When a confidence interval for a population proportion is constructed for a sample size n = 100 and the value of, p = .4 the interval is based on the (Points : 1)
The mean ± standard error of the mean or SD/√n
To construct a confidence interval for a population proportion, we need to use the formula:
Confidence Interval = proportion ± margin of error
The margin of error can be calculated using the formula:
Margin of Error = z * sqrt((p * (1 - p)) / n)
Where:
- z is the z-score corresponding to the desired level of confidence
- p is the sample proportion
- n is the sample size
Now, in your case, the sample size (n) is 100, and the value of the sample proportion (p) is 0.4. However, the question does not provide the desired level of confidence or the specific z-score to use.
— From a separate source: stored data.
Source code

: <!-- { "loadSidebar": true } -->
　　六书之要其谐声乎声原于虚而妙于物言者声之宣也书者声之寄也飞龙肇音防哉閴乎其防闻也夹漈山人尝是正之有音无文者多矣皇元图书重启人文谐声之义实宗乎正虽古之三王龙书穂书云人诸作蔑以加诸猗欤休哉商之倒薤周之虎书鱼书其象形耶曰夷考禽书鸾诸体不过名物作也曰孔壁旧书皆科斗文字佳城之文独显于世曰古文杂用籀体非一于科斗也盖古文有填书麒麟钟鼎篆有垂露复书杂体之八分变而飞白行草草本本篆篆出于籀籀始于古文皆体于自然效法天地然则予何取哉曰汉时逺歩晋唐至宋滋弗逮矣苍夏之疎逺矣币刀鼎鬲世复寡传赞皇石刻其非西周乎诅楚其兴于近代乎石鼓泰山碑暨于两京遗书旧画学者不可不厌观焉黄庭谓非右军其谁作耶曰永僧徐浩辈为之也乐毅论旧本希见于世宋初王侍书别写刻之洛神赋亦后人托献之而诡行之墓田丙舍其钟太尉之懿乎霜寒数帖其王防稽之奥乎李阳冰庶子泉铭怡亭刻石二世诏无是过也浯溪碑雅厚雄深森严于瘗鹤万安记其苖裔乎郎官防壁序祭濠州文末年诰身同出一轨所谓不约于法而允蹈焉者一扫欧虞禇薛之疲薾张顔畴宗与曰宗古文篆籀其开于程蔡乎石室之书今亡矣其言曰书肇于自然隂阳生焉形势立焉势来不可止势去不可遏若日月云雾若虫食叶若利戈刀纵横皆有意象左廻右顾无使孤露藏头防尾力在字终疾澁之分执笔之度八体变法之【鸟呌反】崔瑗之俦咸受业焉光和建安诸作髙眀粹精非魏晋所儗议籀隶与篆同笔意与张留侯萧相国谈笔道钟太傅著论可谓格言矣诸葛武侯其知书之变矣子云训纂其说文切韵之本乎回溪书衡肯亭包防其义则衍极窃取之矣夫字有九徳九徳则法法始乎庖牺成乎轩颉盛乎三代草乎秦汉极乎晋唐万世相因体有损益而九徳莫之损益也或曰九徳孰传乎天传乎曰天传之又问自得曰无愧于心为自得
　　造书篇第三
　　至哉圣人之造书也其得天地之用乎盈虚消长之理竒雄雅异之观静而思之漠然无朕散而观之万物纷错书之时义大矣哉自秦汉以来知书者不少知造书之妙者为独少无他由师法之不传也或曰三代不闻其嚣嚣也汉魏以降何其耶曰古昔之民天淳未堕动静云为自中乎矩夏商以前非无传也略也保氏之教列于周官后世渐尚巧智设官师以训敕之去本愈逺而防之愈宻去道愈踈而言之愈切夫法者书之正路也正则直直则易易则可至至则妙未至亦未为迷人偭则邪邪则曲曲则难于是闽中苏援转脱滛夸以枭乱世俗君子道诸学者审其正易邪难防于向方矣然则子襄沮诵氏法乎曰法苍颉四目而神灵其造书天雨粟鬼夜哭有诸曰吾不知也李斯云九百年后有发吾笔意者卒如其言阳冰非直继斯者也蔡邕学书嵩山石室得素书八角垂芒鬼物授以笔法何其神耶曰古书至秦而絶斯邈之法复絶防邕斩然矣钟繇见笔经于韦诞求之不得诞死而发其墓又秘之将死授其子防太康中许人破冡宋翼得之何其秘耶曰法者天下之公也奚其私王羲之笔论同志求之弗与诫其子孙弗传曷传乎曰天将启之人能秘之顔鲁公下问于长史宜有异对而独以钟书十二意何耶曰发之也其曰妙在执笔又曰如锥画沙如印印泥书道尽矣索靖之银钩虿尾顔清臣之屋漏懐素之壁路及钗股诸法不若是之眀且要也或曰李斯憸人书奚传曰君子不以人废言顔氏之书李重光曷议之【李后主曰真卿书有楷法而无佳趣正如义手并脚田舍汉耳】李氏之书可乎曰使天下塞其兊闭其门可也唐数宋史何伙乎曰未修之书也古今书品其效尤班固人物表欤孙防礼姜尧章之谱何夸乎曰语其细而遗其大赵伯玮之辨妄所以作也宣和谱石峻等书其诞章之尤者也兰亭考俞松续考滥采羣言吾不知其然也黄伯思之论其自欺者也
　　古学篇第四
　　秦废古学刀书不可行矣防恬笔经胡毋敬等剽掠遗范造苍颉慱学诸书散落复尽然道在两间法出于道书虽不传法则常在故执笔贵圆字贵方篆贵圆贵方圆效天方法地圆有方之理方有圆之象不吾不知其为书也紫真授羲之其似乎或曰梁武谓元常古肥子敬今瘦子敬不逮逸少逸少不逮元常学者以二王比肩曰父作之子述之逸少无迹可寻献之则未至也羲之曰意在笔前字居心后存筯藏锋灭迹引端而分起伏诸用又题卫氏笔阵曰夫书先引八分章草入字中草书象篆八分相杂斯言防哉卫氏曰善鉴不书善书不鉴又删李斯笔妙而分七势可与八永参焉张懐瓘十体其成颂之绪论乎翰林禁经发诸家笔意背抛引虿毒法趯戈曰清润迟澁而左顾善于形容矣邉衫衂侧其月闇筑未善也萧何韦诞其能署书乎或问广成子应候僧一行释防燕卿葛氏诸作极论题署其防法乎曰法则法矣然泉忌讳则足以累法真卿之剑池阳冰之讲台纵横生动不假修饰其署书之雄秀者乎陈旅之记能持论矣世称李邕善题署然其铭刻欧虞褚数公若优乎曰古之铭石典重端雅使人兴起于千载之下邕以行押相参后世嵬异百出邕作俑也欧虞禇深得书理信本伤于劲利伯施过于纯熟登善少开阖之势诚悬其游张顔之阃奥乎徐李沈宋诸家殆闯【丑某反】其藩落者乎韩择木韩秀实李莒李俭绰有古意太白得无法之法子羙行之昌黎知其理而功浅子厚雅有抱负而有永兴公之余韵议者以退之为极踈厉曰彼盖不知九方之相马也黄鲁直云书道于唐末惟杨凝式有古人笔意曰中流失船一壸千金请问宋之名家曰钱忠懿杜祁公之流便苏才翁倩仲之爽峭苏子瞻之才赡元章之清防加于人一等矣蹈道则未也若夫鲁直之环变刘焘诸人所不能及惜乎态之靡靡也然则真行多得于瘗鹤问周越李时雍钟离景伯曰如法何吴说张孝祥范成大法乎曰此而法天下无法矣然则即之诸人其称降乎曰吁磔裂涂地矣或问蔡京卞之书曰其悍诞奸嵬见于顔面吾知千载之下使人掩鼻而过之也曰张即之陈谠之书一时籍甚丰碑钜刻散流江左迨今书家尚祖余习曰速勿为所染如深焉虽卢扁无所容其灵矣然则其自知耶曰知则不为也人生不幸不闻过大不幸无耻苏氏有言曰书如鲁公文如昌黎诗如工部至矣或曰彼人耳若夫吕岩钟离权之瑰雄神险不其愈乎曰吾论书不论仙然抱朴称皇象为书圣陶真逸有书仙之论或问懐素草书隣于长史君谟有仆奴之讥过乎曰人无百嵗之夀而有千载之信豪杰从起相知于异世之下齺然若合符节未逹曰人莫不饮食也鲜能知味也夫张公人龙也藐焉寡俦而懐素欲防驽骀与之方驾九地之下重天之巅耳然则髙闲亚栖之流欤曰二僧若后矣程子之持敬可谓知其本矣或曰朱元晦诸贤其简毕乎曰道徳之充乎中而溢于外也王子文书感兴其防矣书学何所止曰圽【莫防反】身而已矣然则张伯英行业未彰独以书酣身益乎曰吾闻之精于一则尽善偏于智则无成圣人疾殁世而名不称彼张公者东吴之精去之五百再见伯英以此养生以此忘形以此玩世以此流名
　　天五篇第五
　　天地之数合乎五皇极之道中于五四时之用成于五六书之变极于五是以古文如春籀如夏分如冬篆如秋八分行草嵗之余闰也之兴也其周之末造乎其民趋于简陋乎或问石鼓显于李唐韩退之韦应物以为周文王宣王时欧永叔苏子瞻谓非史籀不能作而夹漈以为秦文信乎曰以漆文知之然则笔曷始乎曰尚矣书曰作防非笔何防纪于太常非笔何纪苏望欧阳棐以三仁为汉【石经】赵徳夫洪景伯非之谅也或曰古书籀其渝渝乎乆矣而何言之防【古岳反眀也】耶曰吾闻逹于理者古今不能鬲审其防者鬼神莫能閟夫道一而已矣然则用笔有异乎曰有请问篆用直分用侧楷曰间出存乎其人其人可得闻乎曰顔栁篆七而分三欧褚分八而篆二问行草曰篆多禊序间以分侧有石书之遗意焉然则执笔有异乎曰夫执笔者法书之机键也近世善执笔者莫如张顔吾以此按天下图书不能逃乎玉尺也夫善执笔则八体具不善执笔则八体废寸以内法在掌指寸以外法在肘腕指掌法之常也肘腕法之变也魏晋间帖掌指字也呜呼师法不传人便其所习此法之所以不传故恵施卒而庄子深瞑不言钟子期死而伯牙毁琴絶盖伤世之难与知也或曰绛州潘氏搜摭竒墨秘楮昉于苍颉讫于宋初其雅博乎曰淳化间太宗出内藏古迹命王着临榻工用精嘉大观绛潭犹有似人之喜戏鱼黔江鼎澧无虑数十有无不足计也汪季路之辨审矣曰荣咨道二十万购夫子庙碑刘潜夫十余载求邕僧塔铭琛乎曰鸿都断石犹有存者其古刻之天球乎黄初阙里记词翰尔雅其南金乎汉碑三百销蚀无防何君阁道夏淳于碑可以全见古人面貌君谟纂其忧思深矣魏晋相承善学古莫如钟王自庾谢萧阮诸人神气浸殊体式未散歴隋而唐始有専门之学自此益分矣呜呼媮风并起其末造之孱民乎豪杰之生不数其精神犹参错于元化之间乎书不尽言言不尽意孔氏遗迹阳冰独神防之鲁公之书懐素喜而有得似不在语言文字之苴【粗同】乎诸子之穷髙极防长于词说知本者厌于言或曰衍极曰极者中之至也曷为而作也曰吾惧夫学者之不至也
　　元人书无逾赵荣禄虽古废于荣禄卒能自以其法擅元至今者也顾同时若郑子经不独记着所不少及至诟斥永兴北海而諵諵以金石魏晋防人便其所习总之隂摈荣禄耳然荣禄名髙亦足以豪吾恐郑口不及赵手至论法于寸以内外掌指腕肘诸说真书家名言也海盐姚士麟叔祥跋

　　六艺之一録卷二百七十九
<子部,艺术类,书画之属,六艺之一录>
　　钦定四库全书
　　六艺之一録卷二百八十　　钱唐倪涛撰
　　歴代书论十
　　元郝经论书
To calculate the confidence interval, we need to specify the desired level of confidence. Let's assume a 95% confidence level, which corresponds to a z-score of approximately 1.96. Using this information, we can calculate the margin of error:
Margin of Error = 1.96 * sqrt((0.4 * (1 - 0.4)) / 100)
Once we calculate the margin of error, we can plug it into the confidence interval formula:
Confidence Interval = 0.4 ± Margin of Error
The result will be a range of values that represents the confidence interval for the population proportion.